Data Synchronisation
Data Synchronisation
Data synchronisation is a typical requirement of industrial IoT. Through the data synchronisation mechanism, data sharing between IoTDBs can be achieved, and a complete data link can be built to meet the needs of intranet and extranet data interoperability, end-to-end cloud synchronisation, data migration, data backup, and so on.
Introduction
Synchronisation Task Overview
A data synchronisation task consists of 2 phases:
- Source phase: This part is used to extract data from the source IoTDB, which is defined in the source part of the SQL statement.
- Sink phase: This part is used to send data to the target IoTDB and is defined in the sink part of the SQL statement.
Flexible data synchronisation capabilities can be achieved by declaratively configuring the specifics of the 2 sections through SQL statements.
Synchronisation Task - Create
Use the CREATE PIPE
statement to create a data synchronisation task, the following attributes PipeId
and sink
are mandatory, source
and processor
are optional, when entering the SQL note that the order of the SOURCE
and SINK
plugins are not interchangeable.
The SQL example is as follows:
CREATE PIPE <PipeId> -- PipeId is the name that uniquely identifies the task.
-- Data Extraction Plugin, Required Plugin
WITH SOURCE (
[<parameter> = <value>,],
)
-- Data connection plugin, required
WITH SINK (
[<parameter> = <value>,], -- data connection plugin, required.
)
📌 Note: To use the data synchronisation feature, make sure that automatic metadata creation is enabled on the receiving side
Synchronisation Tasks - Management
The Data Synchronisation task has three states; RUNNING, STOPPED and DROPPED.The task state transitions are shown below:
A data synchronisation task passes through multiple states during its lifecycle:
- RUNNING: Running state.
- Explanation 1: The initial state of the task is the running state(V1.3.1+).
- STOPPED: Stopped state.
- Description 1: The initial state of the task is the stopped state(V1.3.0).

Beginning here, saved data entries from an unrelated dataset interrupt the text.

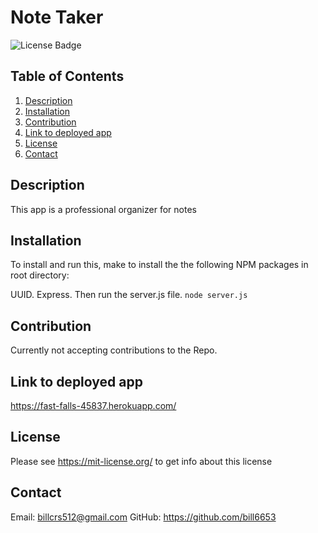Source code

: # Note Taker
![License Badge](https://shields.io/badge/license-MIT-green)
## Table of Contents
1. [Description](#description)
2. [Installation](#installation)
3. [Contribution](#contribution)
4. [Link to deployed app](#linktodeployedapp)
5. [License](#license)
6. [Contact](#contact)

## Description
This app is a professional organizer for notes



## Installation
To install and run this, make to install the the following NPM packages in root directory:

UUID.
Express.
Then run the server.js file.
``` node server.js ```

## Contribution
Currently not accepting contributions to the Repo.


## Link to deployed app
https://fast-falls-45837.herokuapp.com/

## License
Please see https://mit-license.org/ to get info about this license

## Contact
Email: billcrs512@gmail.com
GitHub: https://github.com/bill6653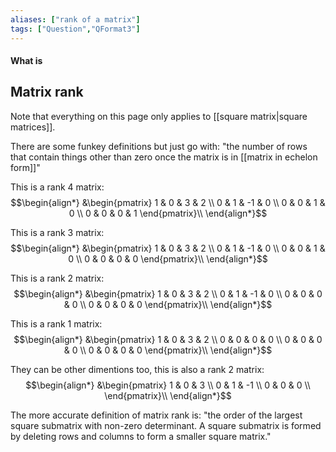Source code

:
 ```yaml
---
aliases: ["rank of a matrix"]
tags: ["Question","QFormat3"]
---
```


#### What is
## Matrix rank
Note that everything on this page only applies to [[square matrix|square matrices]].

There are some funkey definitions but just go with: "the number of rows that contain things other than zero once the matrix is in [[matrix in echelon form]]"

This is a rank 4 matrix:
$$\begin{align*}
&\begin{pmatrix} 
1 & 0 & 3 & 2 \\ 
0 & 1 & -1 & 0 \\ 
0 & 0 & 1 & 0 \\
0 & 0 & 0 & 1 
\end{pmatrix}\\
\end{align*}$$

This is a rank 3 matrix:
$$\begin{align*}
&\begin{pmatrix} 
1 & 0 & 3 & 2 \\ 
0 & 1 & -1 & 0 \\ 
0 & 0 & 1 & 0 \\
0 & 0 & 0 & 0 
\end{pmatrix}\\
\end{align*}$$

This is a rank 2 matrix:
$$\begin{align*}
&\begin{pmatrix} 
1 & 0 & 3 & 2 \\ 
0 & 1 & -1 & 0 \\ 
0 & 0 & 0 & 0 \\
0 & 0 & 0 & 0 
\end{pmatrix}\\
\end{align*}$$

This is a rank 1 matrix:
$$\begin{align*}
&\begin{pmatrix} 
1 & 0 & 3 & 2 \\ 
0 & 0 & 0 & 0 \\ 
0 & 0 & 0 & 0 \\
0 & 0 & 0 & 0 
\end{pmatrix}\\
\end{align*}$$

They can be other dimentions too, this is also a rank 2 matrix:
$$\begin{align*}
&\begin{pmatrix} 
1 & 0 & 3  \\ 
0 & 1 & -1  \\ 
0 & 0 & 0  \\
\end{pmatrix}\\
\end{align*}$$

The more accurate definition of matrix rank is: "the order of the largest square submatrix with non-zero determinant. A square submatrix is formed by deleting rows and columns to form a smaller square matrix."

A SQL statement is required to start the task.
- Description 2: You can manually stop a running task with a SQL statement, and the state will change from RUNNING to STOPPED.
- Description 3: When a task has an unrecoverable error, its status will automatically change from RUNNING to STOPPED.
- DROPPED: deleted state.
We provide the following SQL statements to manage the status of synchronisation tasks.
Starting a Task
After creation, the task will not be processed immediately, you need to start the task. Use the START PIPE
statement to start the task so that it can begin processing data:
START PIPE<PipeId>
Stop the task
Stop processing data:
STOP PIPE <PipeId>
Delete a task
Deletes the specified task:
DROP PIPE <PipeId>
Deleting a task does not require you to stop synchronising the task first.
Viewing Tasks
View all tasks:
SHOW PIPES
To view a specified task:
SHOW PIPE <PipeId>.
Plugin
In order to make the overall architecture more flexible to match different synchronisation scenarios, IoTDB supports plugin assembly in the above synchronisation task framework. Some common plugins are pre-built for you to use directly, and you can also customise sink plugins and load them into the IoTDB system for use.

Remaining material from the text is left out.